Row Filter / Pattern

Hello,
I use ROW FILTER and the “Pattern Matching” function to keep lines on which I will apply “Math Formula.” With knime AI, I configured 12 pattern row filters but only 6 are retained. Why?


Thanks
Br

Hi @Brain, without seeing your data and the entire regex pattern it’s going to be difficult to say anything other than there’s probably something wrong with the pattern or that the data isn’t quite as you were expecting :wink:

My starting guess would be typos or a problem with hidden or special characters (e.g. tabs, new lines, multiple-spaces) not matching as you’d want.

Would you be able to upload examples of the data and the pattern, or better still a minimal sample workflow that demonstrates the problem you are having?

Hi,
Thanks for your answer.
If you have another idea, you are welcome.
PIVOT1 - Copie.xlsx (9.1 KB)
KNIME_project9.knwf (83.8 KB)

Br

Hi @Brain ,

There are some issues with your regex pattern and the data. This is your current regex pattern:

IB|Vitesse Max|Temps du travail (ssms)|meilleurs 800m|Meilleurs 200m|Vitesse Meilleurs 100m|Rec ef|FC 5mn|FC 15mn|FC Retour|V200 bpm

Brackets have special meaning in regex and therefore need to be “escaped” with \
The pattern would become this:

IB|Vitesse Max|Temps du travail \(ssms\)|meilleurs 800m|Meilleurs 200m|Vitesse Meilleurs 100m|Rec ef|FC 5mn|FC 15mn|FC Retour|V200 bpm

This would then allow it to find
Temps du travail (ssms)

Your data has spaces and some other characters that haven’t been included in the pattern

e.g. Vitesse meilleurs 100 m (km/h)

If you are wanting this to be found, then you could modify the pattern to include optional whitespace, and additional (km/h) or other wording by append .* to match any other characters:

IB|Vitesse Max|Temps du travail \(ssms\)|meilleurs 800m|Meilleurs 200m|Vitesse Meilleurs 100\s*m.*|Rec ef|FC 5mn|FC 15mn|FC Retour|V200 bpm

Are you wanting FC 15mn in the pattern to match both
FC 15mn
FC 15mn%

If so you could adjust your pattern to:
IB|Vitesse Max|Temps du travail \(ssms\)|meilleurs 800m|Meilleurs 200m|Vitesse Meilleurs 100\s*m.*|Rec ef|FC 5mn|FC 15mn.*|FC Retour|V200 bpm

You could do likewise for |FC 5mn| and make it |FC 5mn.*|

I haven’t looked for every issue, as I don’t know exactly what you want to match, and what you don’t but hopefully that will give you some pointers.

You might consider using Rule Based Row Filter instead of Row Filter, as although it is a little more long-winded to configure, it is much easier to maintain because you can put each filter on a separate line, and mix between regex using “MATCHES” and wildcards using “LIKE”, which can simplify things.

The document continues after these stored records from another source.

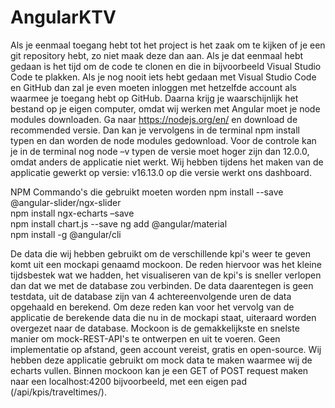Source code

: # AngularKTV 

Als je eenmaal toegang hebt tot het project is het zaak om te kijken of je een git repository hebt, 
zo niet maak deze dan aan. Als je dat eenmaal hebt gedaan is het tijd om de code te clonen en die in bijvoorbeeld Visual Studio Code te plakken.
 Als je nog nooit iets hebt gedaan met Visual Studio Code en GitHub dan zal je even moeten inloggen met hetzelfde account als waarmee je toegang hebt op GitHub.
 Daarna krijg je waarschijnlijk het bestand op je eigen computer, omdat wij werken met Angular moet je node modules downloaden. 
Ga naar https://nodejs.org/en/ en download de recommended versie. Dan kan je vervolgens in de terminal npm install typen en dan worden de node modules gedownload.
 Voor de controle kan je in de terminal nog node –v typen de versie moet hoger zijn dan 12.0.0, omdat anders de applicatie niet werkt. 
Wij hebben tijdens het maken van de applicatie gewerkt op versie: v16.13.0 op die versie werkt ons dashboard.

NPM Commando's die gebruikt moeten worden
npm install --save @angular-slider/ngx-slider  
npm install ngx-echarts –save  
npm install chart.js --save 
ng add @angular/material  
npm install -g @angular/cli 

De data die wij hebben gebruikt om de verschillende kpi's weer te geven komt uit een mockapi genaamd mockoon.
De reden hiervoor was het kleine tijdsbestek wat we hadden, het visualiseren van de kpi's is sneller verlopen dan dat we met de database zou verbinden. 
De data daarentegen is geen testdata, uit de database zijn van 4 achtereenvolgende uren de data opgehaald en berekend. 
Om deze reden kan voor het vervolg van de applicatie de berekende data die nu in de mockapi staat, uiteraard worden overgezet naar de database. 
Mockoon is de gemakkelijkste en snelste manier om mock-REST-API's te ontwerpen en uit te voeren.
Geen implementatie op afstand, geen account vereist, gratis en open-source. 
Wij hebben deze applicatie gebruikt om mock data te maken waarmee wij de echarts vullen. 
Binnen mockoon kan je een GET of POST request maken naar een localhost:4200 bijvoorbeeld, met een eigen pad (/api/kpis/traveltimes/).
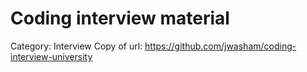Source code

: # Coding interview material

Category: Interview
Copy of url: https://github.com/jwasham/coding-interview-university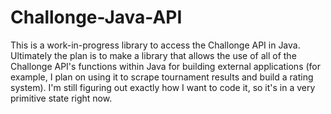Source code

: # Challonge-Java-API
This is a work-in-progress library to access the Challonge API in Java.  Ultimately the plan is to make a library that allows the use of all of the Challonge API's functions within Java for building external applications (for example, I plan on using it to scrape tournament results and build a rating system).  I'm still figuring out exactly how I want to code it, so it's in a very primitive state right now.
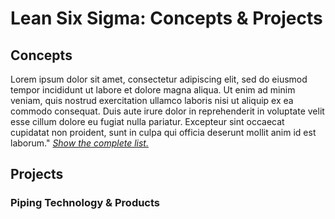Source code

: # Lean Six Sigma: Concepts & Projects

## Concepts
Lorem ipsum dolor sit amet, consectetur adipiscing elit, sed do eiusmod tempor incididunt ut labore et dolore magna aliqua. Ut enim ad minim veniam, quis nostrud exercitation ullamco laboris nisi ut aliquip ex ea commodo consequat. Duis aute irure dolor in reprehenderit in voluptate velit esse cillum dolore eu fugiat nulla pariatur. Excepteur sint occaecat cupidatat non proident, sunt in culpa qui officia deserunt mollit anim id est laborum." [*Show the complete list.*](https://github.com/saitejavanamala/Portfolio/blob/master/SQL/SQLConceptsInDetail.md)


## Projects

### Piping Technology & Products
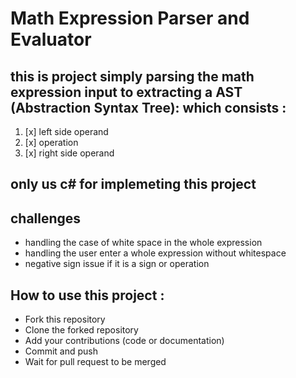 # Math Expression Parser and Evaluator 

## this is project simply parsing the math expression input to extracting a AST (Abstraction Syntax Tree): which consists :
1. [x] left side operand
2. [x] operation
3. [x] right side operand

## only us c# for implemeting this project
## **challenges** 
* handling the case of white space in the whole expression 
* handling the user enter a whole expression without whitespace 
* negative sign issue if it is a sign or operation



## How to use this project :
* Fork this repository
* Clone the forked repository
* Add your contributions (code or documentation)
* Commit and push
* Wait for pull request to be merged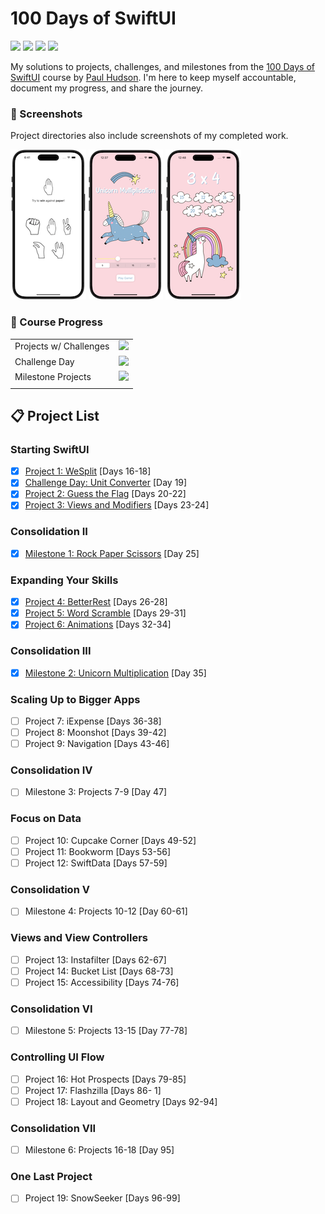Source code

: # 100 Days of SwiftUI
![](https://badgen.net/static/iOS/17) ![](https://badgen.net/static/Xcode/15.3/gray) ![](https://badgen.net/static/Swift/5.10/orange) ![](https://badgen.net/static/SwiftUI/5)

My solutions to projects, challenges, and milestones from the [100 Days of SwiftUI](https://www.hackingwithswift.com/100/swiftui) course by [Paul Hudson](https://github.com/twostraws).  I'm here to keep myself accountable, document my progress, and share the journey.

### 👀 Screenshots
Project directories also include screenshots of my completed work.

[![Milestone 1: Rock Paper Scissors](05-Milestone01-RockPaperScissors/Screenshots/05-Milestone01-small01.png)](05-Milestone01-RockPaperScissors) [![Milestone 2: Unicorn Multiplication](09-Milestone02-UnicornMultiplication/Screenshots/09-Milestone02-small01.png)](09-Milestone02-UnicornMultiplication) [![Milestone 2: Unicorn Multiplication](09-Milestone02-UnicornMultiplication/Screenshots/09-Milestone02-small02.png)](09-Milestone02-UnicornMultiplication)

### 🚧 Course Progress
| | |
| :--- | :---: |
Projects w/ Challenges | ![](https://geps.dev/progress/31)
Challenge Day | ![](https://geps.dev/progress/100)
Milestone Projects | ![](https://geps.dev/progress/33)
| | |


## 📋 Project List

### Starting SwiftUI
- [x] [Project 1: WeSplit](01-Project01-WeSplit) [Days 16-18]
- [x] [Challenge Day: Unit Converter](02-ChallengeDay-UnitConverter) [Day 19]
- [x] [Project 2: Guess the Flag](03-Project02-GuessTheFlag) [Days 20-22]
- [x] [Project 3: Views and Modifiers](04-Project03-ViewsAndModifiers) [Days 23-24]
### Consolidation II
- [x] [Milestone 1: Rock Paper Scissors](05-Milestone01-RockPaperScissors) [Day 25]

### Expanding Your Skills
- [x] [Project 4: BetterRest](06-Project04-BetterRest) [Days 26-28]
- [x] [Project 5: Word Scramble](07-Project05-WordScramble) [Days 29-31]
- [x] [Project 6: Animations](08-Project06-Animations) [Days 32-34]
### Consolidation III
- [x] [Milestone 2: Unicorn Multiplication](09-Milestone02-UnicornMultiplication) [Day 35]

### Scaling Up to Bigger Apps
- [ ] Project 7: iExpense [Days 36-38]
- [ ] Project 8: Moonshot [Days 39-42]
- [ ] Project 9: Navigation [Days 43-46]
### Consolidation IV
- [ ] Milestone 3: Projects 7-9 [Day 47]

### Focus on Data
- [ ] Project 10: Cupcake Corner [Days 49-52]
- [ ] Project 11: Bookworm [Days 53-56]
- [ ] Project 12: SwiftData [Days 57-59]
### Consolidation V
- [ ] Milestone 4: Projects 10-12 [Day 60-61]

### Views and View Controllers
- [ ] Project 13: Instafilter [Days 62-67]
- [ ] Project 14: Bucket List [Days 68-73]
- [ ] Project 15: Accessibility [Days 74-76]
### Consolidation VI
- [ ] Milestone 5: Projects 13-15 [Day 77-78]

### Controlling UI Flow
- [ ] Project 16: Hot Prospects [Days 79-85]
- [ ] Project 17: Flashzilla [Days 86- 1]
- [ ] Project 18: Layout and Geometry [Days 92-94]
### Consolidation VII
- [ ] Milestone 6: Projects 16-18 [Day 95]

### One Last Project
- [ ] Project 19: SnowSeeker [Days 96-99]
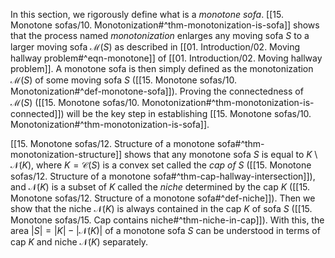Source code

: In this section, we rigorously define what is a _monotone sofa_. [[15. Monotone sofas/10. Monotonization#^thm-monotonization-is-sofa]] shows that the process named _monotonization_ enlarges any moving sofa $S$ to a larger moving sofa $\mathcal{M}(S)$ as described in [[01. Introduction/02. Moving hallway problem#^eqn-monotone]] of [[01. Introduction/02. Moving hallway problem]]. A monotone sofa is then simply defined as the monotonization $\mathcal{M}(S)$ of some moving sofa $S$ ([[15. Monotone sofas/10. Monotonization#^def-monotone-sofa]]). Proving the connectedness of $\mathcal{M}(S)$ ([[15. Monotone sofas/10. Monotonization#^thm-monotonization-is-connected]]) will be the key step in establishing [[15. Monotone sofas/10. Monotonization#^thm-monotonization-is-sofa]].

[[15. Monotone sofas/12. Structure of a monotone sofa#^thm-monotonization-structure]] shows that any monotone sofa $S$ is equal to $K \setminus \mathcal{N}(K)$, where $K = \mathcal{C}(S)$ is a convex set called the _cap of_ $S$ ([[15. Monotone sofas/12. Structure of a monotone sofa#^thm-cap-hallway-intersection]]), and $\mathcal{N}(K)$ is a subset of $K$ called the _niche_ determined by the cap $K$ ([[15. Monotone sofas/12. Structure of a monotone sofa#^def-niche]]). Then we show that the niche $\mathcal{N}(K)$ is always contained in the cap $K$ of sofa $S$ ([[15. Monotone sofas/15. Cap contains niche#^thm-niche-in-cap]]). With this, the area $|S| = |K| - |\mathcal{N}(K)|$ of a monotone sofa $S$ can be understood in terms of cap $K$ and niche $\mathcal{N}(K)$ separately.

(nb. The downside of using the Rule Based Row Filter is that it doesn’t provide case-insensitive matching, but the workaround to that would be creating an uppercase version of the column being matched and then using that with the row filter and writing everything in upper case in the rules)

I’d also recommend using the Row Splitter variants of the above nodes instead of Row Filter, as this then clearly shows the rows that didn’t match, making it easier to check the results.

4 Likes

Ok Thanks
Row Filter doesnt find V200 bpm …

Hi @Brain,

a small space character is missing (see image).

Add it and the row will be filtered.

Have a nice day,
Raffaello Barri

3 Likes

Hi @Brain ,

please mark @takbb’s answer as solution. He did all the work, I just pointed out a small detail :slight_smile:

Have a nice evening,
Raffaello

2 Likes

This topic was automatically closed 7 days after the last reply. New replies are no longer allowed.